= PROBLEM TO WORK ON =
Please copy the entries below word for word.

= DATA UNDER STUDY =
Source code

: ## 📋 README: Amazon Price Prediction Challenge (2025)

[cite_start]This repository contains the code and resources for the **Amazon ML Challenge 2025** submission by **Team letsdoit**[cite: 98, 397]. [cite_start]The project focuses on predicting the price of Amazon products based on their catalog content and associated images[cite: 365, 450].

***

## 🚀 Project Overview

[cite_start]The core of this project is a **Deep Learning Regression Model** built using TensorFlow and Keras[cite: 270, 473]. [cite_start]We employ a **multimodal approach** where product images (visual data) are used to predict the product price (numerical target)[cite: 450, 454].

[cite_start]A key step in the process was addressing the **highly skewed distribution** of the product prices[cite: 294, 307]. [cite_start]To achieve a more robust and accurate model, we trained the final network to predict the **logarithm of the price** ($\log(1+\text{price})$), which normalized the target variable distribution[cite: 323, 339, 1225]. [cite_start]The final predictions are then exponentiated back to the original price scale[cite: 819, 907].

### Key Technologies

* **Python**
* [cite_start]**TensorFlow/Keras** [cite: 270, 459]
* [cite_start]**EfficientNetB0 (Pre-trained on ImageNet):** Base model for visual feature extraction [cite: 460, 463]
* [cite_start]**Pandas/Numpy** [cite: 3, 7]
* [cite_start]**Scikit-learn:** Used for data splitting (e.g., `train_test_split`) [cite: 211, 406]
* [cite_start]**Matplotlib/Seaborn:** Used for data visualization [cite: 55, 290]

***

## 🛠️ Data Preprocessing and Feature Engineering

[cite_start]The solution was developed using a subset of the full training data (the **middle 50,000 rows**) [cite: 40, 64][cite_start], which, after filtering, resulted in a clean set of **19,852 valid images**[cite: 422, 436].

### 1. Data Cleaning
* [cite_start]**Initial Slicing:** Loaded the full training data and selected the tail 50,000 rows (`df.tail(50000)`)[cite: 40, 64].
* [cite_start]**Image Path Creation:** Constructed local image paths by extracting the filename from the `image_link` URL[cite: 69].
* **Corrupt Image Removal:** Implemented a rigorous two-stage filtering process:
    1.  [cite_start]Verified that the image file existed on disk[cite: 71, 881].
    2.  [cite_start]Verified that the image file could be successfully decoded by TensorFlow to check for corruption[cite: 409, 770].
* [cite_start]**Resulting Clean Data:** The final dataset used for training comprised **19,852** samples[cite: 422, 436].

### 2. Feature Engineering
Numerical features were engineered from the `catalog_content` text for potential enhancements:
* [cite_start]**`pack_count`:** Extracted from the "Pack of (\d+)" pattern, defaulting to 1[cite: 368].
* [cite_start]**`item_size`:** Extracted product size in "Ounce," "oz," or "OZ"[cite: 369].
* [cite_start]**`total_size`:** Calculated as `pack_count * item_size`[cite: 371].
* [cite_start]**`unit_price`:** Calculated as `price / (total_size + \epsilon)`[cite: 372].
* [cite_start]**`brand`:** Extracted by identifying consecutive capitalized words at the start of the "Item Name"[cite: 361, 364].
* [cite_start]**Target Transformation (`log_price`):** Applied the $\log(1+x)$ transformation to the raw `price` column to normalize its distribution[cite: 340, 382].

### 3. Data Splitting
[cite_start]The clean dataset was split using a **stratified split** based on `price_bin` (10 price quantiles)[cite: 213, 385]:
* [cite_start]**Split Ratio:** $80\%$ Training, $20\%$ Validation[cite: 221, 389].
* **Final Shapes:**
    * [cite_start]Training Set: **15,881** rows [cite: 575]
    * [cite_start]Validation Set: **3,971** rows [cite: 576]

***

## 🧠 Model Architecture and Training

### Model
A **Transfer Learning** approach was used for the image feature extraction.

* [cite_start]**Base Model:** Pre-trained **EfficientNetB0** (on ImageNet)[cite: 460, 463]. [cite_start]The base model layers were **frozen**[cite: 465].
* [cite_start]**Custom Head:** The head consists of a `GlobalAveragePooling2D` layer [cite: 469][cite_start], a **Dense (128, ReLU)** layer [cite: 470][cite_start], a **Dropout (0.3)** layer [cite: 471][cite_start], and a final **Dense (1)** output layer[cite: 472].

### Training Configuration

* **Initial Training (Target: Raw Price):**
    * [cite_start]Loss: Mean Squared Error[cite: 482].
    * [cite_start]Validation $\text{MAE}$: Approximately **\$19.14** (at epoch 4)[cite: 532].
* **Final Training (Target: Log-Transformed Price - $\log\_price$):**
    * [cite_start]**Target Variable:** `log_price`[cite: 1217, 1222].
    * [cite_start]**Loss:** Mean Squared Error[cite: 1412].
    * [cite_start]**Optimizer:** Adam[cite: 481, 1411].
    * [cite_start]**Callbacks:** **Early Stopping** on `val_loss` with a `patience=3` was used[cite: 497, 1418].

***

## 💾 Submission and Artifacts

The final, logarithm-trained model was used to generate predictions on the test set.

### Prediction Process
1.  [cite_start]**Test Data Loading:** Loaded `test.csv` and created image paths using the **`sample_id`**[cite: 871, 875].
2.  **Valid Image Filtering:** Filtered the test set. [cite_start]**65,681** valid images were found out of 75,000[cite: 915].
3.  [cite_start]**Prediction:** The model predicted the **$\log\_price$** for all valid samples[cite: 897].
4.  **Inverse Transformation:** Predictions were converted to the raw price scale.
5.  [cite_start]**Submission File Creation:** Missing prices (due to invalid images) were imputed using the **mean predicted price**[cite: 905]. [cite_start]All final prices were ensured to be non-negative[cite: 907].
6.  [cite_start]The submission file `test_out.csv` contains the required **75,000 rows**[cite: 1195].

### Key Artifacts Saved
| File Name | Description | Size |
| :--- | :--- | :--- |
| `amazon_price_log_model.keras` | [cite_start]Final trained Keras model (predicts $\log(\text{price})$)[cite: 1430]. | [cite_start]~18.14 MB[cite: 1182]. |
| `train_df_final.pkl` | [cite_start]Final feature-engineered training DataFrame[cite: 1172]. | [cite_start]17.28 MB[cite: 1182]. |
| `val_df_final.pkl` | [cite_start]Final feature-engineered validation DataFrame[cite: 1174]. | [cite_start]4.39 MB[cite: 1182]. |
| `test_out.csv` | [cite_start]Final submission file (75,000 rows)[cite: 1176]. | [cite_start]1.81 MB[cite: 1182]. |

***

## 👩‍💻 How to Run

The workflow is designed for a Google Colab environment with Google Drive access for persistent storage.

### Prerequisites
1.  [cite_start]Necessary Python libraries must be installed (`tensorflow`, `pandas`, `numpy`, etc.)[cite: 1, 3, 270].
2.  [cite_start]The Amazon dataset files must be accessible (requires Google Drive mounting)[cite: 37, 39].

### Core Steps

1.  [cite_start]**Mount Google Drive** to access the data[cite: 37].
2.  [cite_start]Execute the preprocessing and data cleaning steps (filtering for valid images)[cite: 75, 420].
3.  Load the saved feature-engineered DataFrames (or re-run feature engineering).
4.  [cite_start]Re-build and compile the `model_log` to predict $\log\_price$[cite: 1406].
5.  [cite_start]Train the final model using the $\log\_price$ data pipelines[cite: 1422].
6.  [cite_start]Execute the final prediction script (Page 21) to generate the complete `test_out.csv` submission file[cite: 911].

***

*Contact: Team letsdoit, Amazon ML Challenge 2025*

= RESPONSE AREA =
Source code

: ## 📋 README: Amazon Price Prediction Challenge (2025)

[cite_start]This repository contains the code and resources for the **Amazon ML Challenge 2025** submission by **Team letsdoit**[cite: 98, 397]. [cite_start]The project focuses on predicting the price of Amazon products based on their catalog content and associated images[cite: 365, 450].

***

## 🚀 Project Overview

[cite_start]The core of this project is a **Deep Learning Regression Model** built using TensorFlow and Keras[cite: 270, 473]. [cite_start]We employ a **multimodal approach** where product images (visual data) are used to predict the product price (numerical target)[cite: 450, 454].

[cite_start]A key step in the process was addressing the **highly skewed distribution** of the product prices[cite: 294, 307]. [cite_start]To achieve a more robust and accurate model, we trained the final network to predict the **logarithm of the price** ($\log(1+\text{price})$), which normalized the target variable distribution[cite: 323, 339, 1225]. [cite_start]The final predictions are then exponentiated back to the original price scale[cite: 819, 907].

### Key Technologies

* **Python**
* [cite_start]**TensorFlow/Keras** [cite: 270, 459]
* [cite_start]**EfficientNetB0 (Pre-trained on ImageNet):** Base model for visual feature extraction [cite: 460, 463]
* [cite_start]**Pandas/Numpy** [cite: 3, 7]
* [cite_start]**Scikit-learn:** Used for data splitting (e.g., `train_test_split`) [cite: 211, 406]
* [cite_start]**Matplotlib/Seaborn:** Used for data visualization [cite: 55, 290]

***

## 🛠️ Data Preprocessing and Feature Engineering

[cite_start]The solution was developed using a subset of the full training data (the **middle 50,000 rows**) [cite: 40, 64][cite_start], which, after filtering, resulted in a clean set of **19,852 valid images**[cite: 422, 436].

### 1. Data Cleaning
* [cite_start]**Initial Slicing:** Loaded the full training data and selected the tail 50,000 rows (`df.tail(50000)`)[cite: 40, 64].
* [cite_start]**Image Path Creation:** Constructed local image paths by extracting the filename from the `image_link` URL[cite: 69].
* **Corrupt Image Removal:** Implemented a rigorous two-stage filtering process:
    1.  [cite_start]Verified that the image file existed on disk[cite: 71, 881].
    2.  [cite_start]Verified that the image file could be successfully decoded by TensorFlow to check for corruption[cite: 409, 770].
* [cite_start]**Resulting Clean Data:** The final dataset used for training comprised **19,852** samples[cite: 422, 436].

### 2. Feature Engineering
Numerical features were engineered from the `catalog_content` text for potential enhancements:
* [cite_start]**`pack_count`:** Extracted from the "Pack of (\d+)" pattern, defaulting to 1[cite: 368].
* [cite_start]**`item_size`:** Extracted product size in "Ounce," "oz," or "OZ"[cite: 369].
* [cite_start]**`total_size`:** Calculated as `pack_count * item_size`[cite: 371].
* [cite_start]**`unit_price`:** Calculated as `price / (total_size + \epsilon)`[cite: 372].
* [cite_start]**`brand`:** Extracted by identifying consecutive capitalized words at the start of the "Item Name"[cite: 361, 364].
* [cite_start]**Target Transformation (`log_price`):** Applied the $\log(1+x)$ transformation to the raw `price` column to normalize its distribution[cite: 340, 382].

### 3. Data Splitting
[cite_start]The clean dataset was split using a **stratified split** based on `price_bin` (10 price quantiles)[cite: 213, 385]:
* [cite_start]**Split Ratio:** $80\%$ Training, $20\%$ Validation[cite: 221, 389].
* **Final Shapes:**
    * [cite_start]Training Set: **15,881** rows [cite: 575]
    * [cite_start]Validation Set: **3,971** rows [cite: 576]

***

## 🧠 Model Architecture and Training

### Model
A **Transfer Learning** approach was used for the image feature extraction.

* [cite_start]**Base Model:** Pre-trained **EfficientNetB0** (on ImageNet)[cite: 460, 463]. [cite_start]The base model layers were **frozen**[cite: 465].
* [cite_start]**Custom Head:** The head consists of a `GlobalAveragePooling2D` layer [cite: 469][cite_start], a **Dense (128, ReLU)** layer [cite: 470][cite_start], a **Dropout (0.3)** layer [cite: 471][cite_start], and a final **Dense (1)** output layer[cite: 472].

### Training Configuration

* **Initial Training (Target: Raw Price):**
    * [cite_start]Loss: Mean Squared Error[cite: 482].
    * [cite_start]Validation $\text{MAE}$: Approximately **\$19.14** (at epoch 4)[cite: 532].
* **Final Training (Target: Log-Transformed Price - $\log\_price$):**
    * [cite_start]**Target Variable:** `log_price`[cite: 1217, 1222].
    * [cite_start]**Loss:** Mean Squared Error[cite: 1412].
    * [cite_start]**Optimizer:** Adam[cite: 481, 1411].
    * [cite_start]**Callbacks:** **Early Stopping** on `val_loss` with a `patience=3` was used[cite: 497, 1418].

***

## 💾 Submission and Artifacts

The final, logarithm-trained model was used to generate predictions on the test set.

### Prediction Process
1.  [cite_start]**Test Data Loading:** Loaded `test.csv` and created image paths using the **`sample_id`**[cite: 871, 875].
2.  **Valid Image Filtering:** Filtered the test set. [cite_start]**65,681** valid images were found out of 75,000[cite: 915].
3.  [cite_start]**Prediction:** The model predicted the **$\log\_price$** for all valid samples[cite: 897].
4.  **Inverse Transformation:** Predictions were converted to the raw price scale.
5.  [cite_start]**Submission File Creation:** Missing prices (due to invalid images) were imputed using the **mean predicted price**[cite: 905]. [cite_start]All final prices were ensured to be non-negative[cite: 907].
6.  [cite_start]The submission file `test_out.csv` contains the required **75,000 rows**[cite: 1195].

### Key Artifacts Saved
| File Name | Description | Size |
| :--- | :--- | :--- |
| `amazon_price_log_model.keras` | [cite_start]Final trained Keras model (predicts $\log(\text{price})$)[cite: 1430]. | [cite_start]~18.14 MB[cite: 1182]. |
| `train_df_final.pkl` | [cite_start]Final feature-engineered training DataFrame[cite: 1172]. | [cite_start]17.28 MB[cite: 1182]. |
| `val_df_final.pkl` | [cite_start]Final feature-engineered validation DataFrame[cite: 1174]. | [cite_start]4.39 MB[cite: 1182]. |
| `test_out.csv` | [cite_start]Final submission file (75,000 rows)[cite: 1176]. | [cite_start]1.81 MB[cite: 1182]. |

***

## 👩‍💻 How to Run

The workflow is designed for a Google Colab environment with Google Drive access for persistent storage.

### Prerequisites
1.  [cite_start]Necessary Python libraries must be installed (`tensorflow`, `pandas`, `numpy`, etc.)[cite: 1, 3, 270].
2.  [cite_start]The Amazon dataset files must be accessible (requires Google Drive mounting)[cite: 37, 39].

### Core Steps

1.  [cite_start]**Mount Google Drive** to access the data[cite: 37].
2.  [cite_start]Execute the preprocessing and data cleaning steps (filtering for valid images)[cite: 75, 420].
3.  Load the saved feature-engineered DataFrames (or re-run feature engineering).
4.  [cite_start]Re-build and compile the `model_log` to predict $\log\_price$[cite: 1406].
5.  [cite_start]Train the final model using the $\log\_price$ data pipelines[cite: 1422].
6.  [cite_start]Execute the final prediction script (Page 21) to generate the complete `test_out.csv` submission file[cite: 911].

***

*Contact: Team letsdoit, Amazon ML Challenge 2025*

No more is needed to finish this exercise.